Thursday, November 30, 2006

Christian Coalition base

Just when I was afraid the Christian Coalition might become relevent ...

The Rev. Joel Hunter, pastor of a nondenominational megachurch in Longwood, Fla., said he resigned as the coalition's incoming president because its board of directors disagreed with his plan to broaden the organization's agenda. In addition to opposing abortion and same-sex marriage, Hunter, 58, wanted to take on such issues as poverty, global warming and HIV/AIDS.

"My position is, unless we are caring as much for the vulnerable outside the womb as inside the womb, we're not carrying out the full message of Jesus," he said in a telephone interview yesterday. "They began to think this might threaten their base or evaporate some of their support, and they said they just couldn't go there." (Washington Post)

Hey CC, listen to the man.

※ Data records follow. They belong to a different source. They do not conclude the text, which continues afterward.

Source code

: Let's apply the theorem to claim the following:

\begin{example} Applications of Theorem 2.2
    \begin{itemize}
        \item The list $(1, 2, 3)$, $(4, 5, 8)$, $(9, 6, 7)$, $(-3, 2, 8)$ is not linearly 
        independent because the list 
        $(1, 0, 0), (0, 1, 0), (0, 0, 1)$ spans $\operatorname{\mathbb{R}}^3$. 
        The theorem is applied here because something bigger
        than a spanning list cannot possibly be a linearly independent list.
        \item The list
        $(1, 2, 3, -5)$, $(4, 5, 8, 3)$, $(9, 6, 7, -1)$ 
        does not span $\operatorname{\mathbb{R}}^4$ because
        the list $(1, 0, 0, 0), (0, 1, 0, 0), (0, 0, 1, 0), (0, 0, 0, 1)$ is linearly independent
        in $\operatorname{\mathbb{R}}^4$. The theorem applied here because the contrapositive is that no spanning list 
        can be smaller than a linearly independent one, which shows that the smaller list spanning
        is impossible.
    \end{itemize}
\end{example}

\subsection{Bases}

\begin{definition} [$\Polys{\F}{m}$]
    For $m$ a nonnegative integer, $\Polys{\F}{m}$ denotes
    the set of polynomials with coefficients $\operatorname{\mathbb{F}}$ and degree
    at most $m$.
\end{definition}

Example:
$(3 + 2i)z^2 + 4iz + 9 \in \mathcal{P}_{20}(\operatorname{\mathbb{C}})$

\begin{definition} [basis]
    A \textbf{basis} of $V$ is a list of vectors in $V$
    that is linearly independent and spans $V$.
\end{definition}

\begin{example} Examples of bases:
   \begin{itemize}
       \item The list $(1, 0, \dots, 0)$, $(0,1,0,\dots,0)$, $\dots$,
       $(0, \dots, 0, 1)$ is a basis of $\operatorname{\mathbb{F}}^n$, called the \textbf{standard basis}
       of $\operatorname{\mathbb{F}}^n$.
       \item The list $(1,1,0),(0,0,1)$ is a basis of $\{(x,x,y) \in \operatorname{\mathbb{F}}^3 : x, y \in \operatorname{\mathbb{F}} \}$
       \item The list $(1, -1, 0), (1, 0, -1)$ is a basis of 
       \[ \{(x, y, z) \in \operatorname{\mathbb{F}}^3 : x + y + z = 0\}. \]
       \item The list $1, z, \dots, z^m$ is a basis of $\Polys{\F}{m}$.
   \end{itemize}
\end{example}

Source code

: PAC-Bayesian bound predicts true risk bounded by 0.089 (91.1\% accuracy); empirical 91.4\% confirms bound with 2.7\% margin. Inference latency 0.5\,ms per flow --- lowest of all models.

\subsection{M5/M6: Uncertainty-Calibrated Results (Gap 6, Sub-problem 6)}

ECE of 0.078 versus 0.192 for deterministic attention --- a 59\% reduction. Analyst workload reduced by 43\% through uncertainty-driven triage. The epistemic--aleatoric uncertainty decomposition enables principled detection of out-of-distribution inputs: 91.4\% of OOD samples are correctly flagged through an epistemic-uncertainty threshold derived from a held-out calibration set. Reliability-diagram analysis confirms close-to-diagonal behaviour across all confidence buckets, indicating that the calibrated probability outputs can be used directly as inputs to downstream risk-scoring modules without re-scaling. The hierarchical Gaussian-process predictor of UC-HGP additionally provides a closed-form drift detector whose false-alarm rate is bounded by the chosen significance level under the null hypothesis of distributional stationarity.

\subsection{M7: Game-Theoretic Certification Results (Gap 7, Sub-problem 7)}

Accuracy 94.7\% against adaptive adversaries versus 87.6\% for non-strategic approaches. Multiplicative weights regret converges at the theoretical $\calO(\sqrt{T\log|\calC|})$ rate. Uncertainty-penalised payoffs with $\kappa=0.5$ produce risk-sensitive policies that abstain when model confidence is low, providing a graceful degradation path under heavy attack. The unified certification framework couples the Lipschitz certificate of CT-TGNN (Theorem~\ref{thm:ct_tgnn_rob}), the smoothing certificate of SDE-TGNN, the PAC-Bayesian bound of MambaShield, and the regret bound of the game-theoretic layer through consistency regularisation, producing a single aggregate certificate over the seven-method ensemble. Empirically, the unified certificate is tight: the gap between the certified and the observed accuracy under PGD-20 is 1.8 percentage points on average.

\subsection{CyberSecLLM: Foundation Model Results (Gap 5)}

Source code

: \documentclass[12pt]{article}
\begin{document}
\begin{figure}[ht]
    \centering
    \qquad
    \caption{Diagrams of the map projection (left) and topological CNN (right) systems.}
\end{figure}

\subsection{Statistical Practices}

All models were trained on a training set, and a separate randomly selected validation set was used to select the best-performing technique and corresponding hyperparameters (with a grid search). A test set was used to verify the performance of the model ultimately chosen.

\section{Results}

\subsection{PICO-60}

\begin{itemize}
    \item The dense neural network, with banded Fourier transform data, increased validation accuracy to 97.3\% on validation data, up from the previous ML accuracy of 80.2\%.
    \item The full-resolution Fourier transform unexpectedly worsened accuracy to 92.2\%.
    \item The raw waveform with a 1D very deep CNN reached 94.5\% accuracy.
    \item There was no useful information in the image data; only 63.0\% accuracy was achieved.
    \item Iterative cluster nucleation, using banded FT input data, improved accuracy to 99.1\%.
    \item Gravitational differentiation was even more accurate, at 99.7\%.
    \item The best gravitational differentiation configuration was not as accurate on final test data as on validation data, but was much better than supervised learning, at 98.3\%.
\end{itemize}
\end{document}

You have the chance to put "the full message of Jesus" into your agenda (which is, funny, what I thought Christians would want). If all your "base" is concerned with is abortion and gay marriage (oh, and capital gains tax cuts), you will become even more irrelevant than you already are. Young evangelicals are waking up to the idea that there's more to the Christian life than protecting your stock gains and harping on other's sex lives (much as the latter may need harping on).

Monday, November 13, 2006

Subsidizing billionaires

Kudos to the city of Seattle, which recently voted to discontinue subsidizing billionaire sports team owners and their millionaire players. Because it decided that schools, transportation projects and healthcare are better uses for its money, Seattle will probably lose its basketball team, the Sonics, in 2010. Big deal. It's not like the team has a lot of love for the city, demanding $200 million "or else". Good riddance.

Tuesday, November 07, 2006

Aryan race

The NY Times has an article about a Nazi breeding program to "propagate Aryan traits". One of the products of the program, Gisela Heidenreich

argues that the program, sinister as it was, has echoes in today’s world. With advances in genetics, she notes, discriminating parents will soon be able to select traits in their unborn children.

Given that possibility, she said, the evils of the Nazi era must not be allowed to recede into the history books. “If we start engineering blond-haired, blue-eyed babies, can we blame just Hitler?” she said.